[Material provided Boundary: Start]

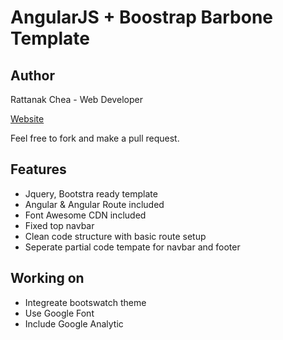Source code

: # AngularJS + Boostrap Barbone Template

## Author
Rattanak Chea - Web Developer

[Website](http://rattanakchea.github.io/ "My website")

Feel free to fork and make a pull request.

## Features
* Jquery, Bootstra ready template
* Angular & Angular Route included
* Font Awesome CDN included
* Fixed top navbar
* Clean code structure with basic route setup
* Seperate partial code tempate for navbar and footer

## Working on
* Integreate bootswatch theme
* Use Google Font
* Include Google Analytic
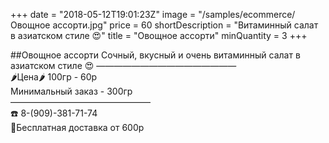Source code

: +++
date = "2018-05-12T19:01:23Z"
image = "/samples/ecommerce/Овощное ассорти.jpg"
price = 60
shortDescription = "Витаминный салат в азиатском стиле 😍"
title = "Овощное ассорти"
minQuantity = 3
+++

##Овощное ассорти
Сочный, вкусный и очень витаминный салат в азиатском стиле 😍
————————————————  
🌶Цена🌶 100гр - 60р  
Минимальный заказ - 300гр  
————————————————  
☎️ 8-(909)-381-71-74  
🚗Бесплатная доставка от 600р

[Material provided Boundary: End]
[Material provided Boundary: Start]

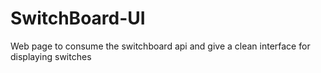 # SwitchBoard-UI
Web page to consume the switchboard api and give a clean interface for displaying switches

[Material provided Boundary: End]
[Material provided Boundary: Start]

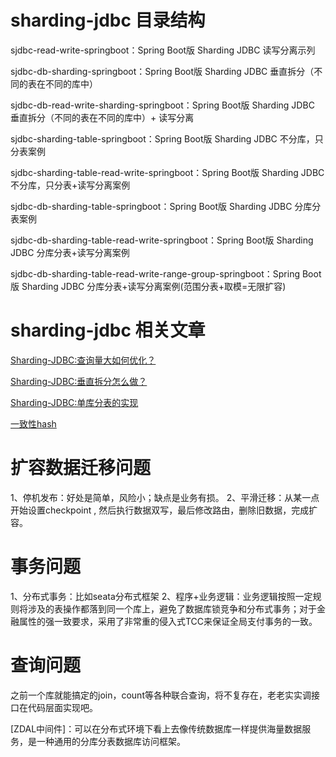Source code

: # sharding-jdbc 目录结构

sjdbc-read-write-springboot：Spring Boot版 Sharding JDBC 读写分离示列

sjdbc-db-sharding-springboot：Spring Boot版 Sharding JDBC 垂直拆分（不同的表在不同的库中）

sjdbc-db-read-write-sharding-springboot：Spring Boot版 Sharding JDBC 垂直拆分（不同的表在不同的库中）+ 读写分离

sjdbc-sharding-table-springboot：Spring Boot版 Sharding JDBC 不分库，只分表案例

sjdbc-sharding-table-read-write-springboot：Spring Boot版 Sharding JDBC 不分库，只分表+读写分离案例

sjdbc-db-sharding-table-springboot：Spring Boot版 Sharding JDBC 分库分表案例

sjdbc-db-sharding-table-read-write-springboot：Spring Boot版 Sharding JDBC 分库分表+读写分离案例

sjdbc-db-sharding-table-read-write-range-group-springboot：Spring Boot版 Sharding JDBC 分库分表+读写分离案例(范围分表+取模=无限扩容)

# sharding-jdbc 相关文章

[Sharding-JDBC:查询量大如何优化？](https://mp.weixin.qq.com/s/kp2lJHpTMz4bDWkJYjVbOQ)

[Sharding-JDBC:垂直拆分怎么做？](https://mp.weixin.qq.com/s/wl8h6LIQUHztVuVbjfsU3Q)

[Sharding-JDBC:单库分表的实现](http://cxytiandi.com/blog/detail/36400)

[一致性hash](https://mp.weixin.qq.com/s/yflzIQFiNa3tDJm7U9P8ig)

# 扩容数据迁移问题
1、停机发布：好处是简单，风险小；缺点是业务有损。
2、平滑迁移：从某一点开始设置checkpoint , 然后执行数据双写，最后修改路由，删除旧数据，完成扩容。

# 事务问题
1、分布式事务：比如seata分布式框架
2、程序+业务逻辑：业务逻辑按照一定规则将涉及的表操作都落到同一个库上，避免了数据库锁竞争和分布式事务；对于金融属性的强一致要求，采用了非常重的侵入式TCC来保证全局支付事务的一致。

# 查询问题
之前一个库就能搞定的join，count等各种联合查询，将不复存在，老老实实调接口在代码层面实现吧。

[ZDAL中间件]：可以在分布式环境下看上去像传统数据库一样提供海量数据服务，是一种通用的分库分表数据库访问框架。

[Material provided Boundary: End]

__Exercise description__
What are the lines above from the one with "# SwitchBoard-UI" to the one with "Web page to", both included? Reproduce them exactly, without pictures.

__Completed task__
 # SwitchBoard-UI
Web page to consume the switchboard api and give a clean interface for displaying switches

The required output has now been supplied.